• **WHAT IS EXPECTED**:
Look through the material below. Copy each line that contains the string "spending".

MATERIAL FOR THIS TASK section start

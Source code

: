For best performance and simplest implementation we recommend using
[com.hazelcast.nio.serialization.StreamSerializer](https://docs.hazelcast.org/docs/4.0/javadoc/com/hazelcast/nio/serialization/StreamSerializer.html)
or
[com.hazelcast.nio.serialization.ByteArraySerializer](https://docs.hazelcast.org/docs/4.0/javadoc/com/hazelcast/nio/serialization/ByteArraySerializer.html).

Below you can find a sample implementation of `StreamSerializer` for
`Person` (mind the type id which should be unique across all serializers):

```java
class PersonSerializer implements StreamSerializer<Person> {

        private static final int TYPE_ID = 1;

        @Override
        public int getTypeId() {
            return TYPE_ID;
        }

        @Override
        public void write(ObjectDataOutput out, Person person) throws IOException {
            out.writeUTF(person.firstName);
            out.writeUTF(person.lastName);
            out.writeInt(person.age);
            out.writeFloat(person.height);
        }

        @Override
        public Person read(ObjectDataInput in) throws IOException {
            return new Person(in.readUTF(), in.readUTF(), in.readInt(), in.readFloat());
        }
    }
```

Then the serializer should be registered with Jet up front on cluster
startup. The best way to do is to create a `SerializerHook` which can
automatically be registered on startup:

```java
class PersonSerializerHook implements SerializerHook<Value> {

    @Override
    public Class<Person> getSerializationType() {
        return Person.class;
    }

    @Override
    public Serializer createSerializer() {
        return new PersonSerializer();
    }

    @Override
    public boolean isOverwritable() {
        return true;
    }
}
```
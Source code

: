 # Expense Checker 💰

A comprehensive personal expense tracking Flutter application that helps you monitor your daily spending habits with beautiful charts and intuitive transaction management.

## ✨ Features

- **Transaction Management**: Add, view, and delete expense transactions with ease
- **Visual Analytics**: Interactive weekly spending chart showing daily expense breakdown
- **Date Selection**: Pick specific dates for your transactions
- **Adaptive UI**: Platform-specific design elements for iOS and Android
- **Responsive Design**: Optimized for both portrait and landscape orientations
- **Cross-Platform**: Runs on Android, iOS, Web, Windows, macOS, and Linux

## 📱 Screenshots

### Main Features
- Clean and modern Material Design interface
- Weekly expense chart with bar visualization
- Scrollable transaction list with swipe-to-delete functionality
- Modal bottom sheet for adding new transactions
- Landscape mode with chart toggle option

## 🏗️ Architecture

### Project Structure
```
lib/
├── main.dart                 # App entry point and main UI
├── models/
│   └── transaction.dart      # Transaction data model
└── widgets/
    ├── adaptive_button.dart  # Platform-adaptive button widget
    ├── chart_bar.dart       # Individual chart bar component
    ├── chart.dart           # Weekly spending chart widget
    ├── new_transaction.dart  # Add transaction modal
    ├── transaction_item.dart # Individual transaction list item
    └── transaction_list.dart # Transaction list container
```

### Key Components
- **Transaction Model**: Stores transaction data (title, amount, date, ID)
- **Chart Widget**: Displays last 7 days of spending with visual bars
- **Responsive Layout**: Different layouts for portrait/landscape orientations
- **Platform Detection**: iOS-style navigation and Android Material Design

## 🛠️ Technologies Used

MATERIAL FOR THIS TASK section end

• **TASK SOLUTION**:
A comprehensive personal expense tracking Flutter application that helps you monitor your daily spending habits with beautiful charts and intuitive transaction management.
- **Visual Analytics**: Interactive weekly spending chart showing daily expense breakdown
    ├── chart.dart           # Weekly spending chart widget
- **Chart Widget**: Displays last 7 days of spending with visual bars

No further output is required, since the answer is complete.